Bikini bridges: Space between a girl’s stomach and her bikini when she lies down. First of all, um, why would you want a space where your crotch is? But let’s ignore how weird that is for a minute. It started on 4chan, an imageboard website, and was created by one user who used different social media sites to induce an explosion. They got two explosions: for and against.

Why it’s bad: Like I said, it’s creepy, and most pictures of it are angled so you’re staring at a girl’s crotch (under the bikini). I mean, how perverted is that? Lynn Greefe, president and CEO of the National Eating Disorder Foundation says in a New York Times article, “When someone HAS an eating disorder, they will view this as a challenge – do I have that bridge? It just promotes the sad competition in a person’s brain, as they never feel thin enough.”

The bottom line: There will always be girls who feel confident enough in their bodies to post pictures online (great, more power to you), and there will always be girls who compare their bodies to others. There is no way to get rid of eating disorders entirely. Humans, especially teens and young adults, are naturally competitive. They strive to be better than their peers, to look better. But we can decrease the number of girls with the problem by stopping social media trends like thigh gaps and bikini bridges, and stopping the idea that, “this is what perfect looks like.”

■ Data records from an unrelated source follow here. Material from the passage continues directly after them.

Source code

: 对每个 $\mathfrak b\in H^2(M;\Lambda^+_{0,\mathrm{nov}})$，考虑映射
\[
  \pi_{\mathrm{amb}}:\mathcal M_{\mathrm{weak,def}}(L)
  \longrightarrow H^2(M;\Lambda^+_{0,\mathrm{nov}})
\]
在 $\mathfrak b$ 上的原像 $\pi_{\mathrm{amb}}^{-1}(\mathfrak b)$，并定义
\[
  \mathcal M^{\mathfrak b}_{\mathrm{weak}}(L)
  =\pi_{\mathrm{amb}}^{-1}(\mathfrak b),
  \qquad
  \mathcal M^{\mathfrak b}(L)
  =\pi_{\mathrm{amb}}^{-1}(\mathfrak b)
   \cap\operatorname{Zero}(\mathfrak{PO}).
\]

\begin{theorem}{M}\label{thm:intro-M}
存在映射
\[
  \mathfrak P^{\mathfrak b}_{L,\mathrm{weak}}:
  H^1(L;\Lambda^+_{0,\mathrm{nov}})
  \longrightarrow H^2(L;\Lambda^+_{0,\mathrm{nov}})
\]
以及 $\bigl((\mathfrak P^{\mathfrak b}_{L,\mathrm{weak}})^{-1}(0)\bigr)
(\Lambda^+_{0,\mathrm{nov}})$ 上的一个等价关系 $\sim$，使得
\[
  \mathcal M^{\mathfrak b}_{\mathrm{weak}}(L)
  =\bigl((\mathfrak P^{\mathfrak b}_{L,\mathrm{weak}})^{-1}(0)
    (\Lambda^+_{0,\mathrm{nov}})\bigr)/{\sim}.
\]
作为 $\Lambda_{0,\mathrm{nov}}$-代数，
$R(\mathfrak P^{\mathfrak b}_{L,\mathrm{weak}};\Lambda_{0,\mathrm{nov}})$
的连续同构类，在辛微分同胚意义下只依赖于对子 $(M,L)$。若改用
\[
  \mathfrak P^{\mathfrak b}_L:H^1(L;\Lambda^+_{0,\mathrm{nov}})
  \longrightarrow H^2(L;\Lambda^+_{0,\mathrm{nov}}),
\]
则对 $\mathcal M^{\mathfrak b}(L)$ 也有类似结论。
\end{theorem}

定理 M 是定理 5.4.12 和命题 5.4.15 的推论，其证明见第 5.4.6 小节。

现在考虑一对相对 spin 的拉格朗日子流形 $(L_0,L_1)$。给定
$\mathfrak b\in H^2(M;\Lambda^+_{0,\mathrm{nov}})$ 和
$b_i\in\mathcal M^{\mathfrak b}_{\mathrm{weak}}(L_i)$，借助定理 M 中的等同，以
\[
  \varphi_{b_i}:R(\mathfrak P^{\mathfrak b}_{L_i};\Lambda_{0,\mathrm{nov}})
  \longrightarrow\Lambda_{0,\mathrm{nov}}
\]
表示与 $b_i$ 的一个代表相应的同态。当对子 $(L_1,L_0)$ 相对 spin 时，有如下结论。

My two cents: The fact of the matter is that we need to stop setting the standards of beauty. You don’t need a thigh gap to be beautiful, and you don’t need a bikini bridge to be sexy. And all girls should be feeling confident enough in their bodies to post pictures online (keeping them appropriate, obviously). So we shouldn’t shame those that do, instead, we should encourage those that don’t think that they are also beautiful.

Photo Sources: 1, 2, 3.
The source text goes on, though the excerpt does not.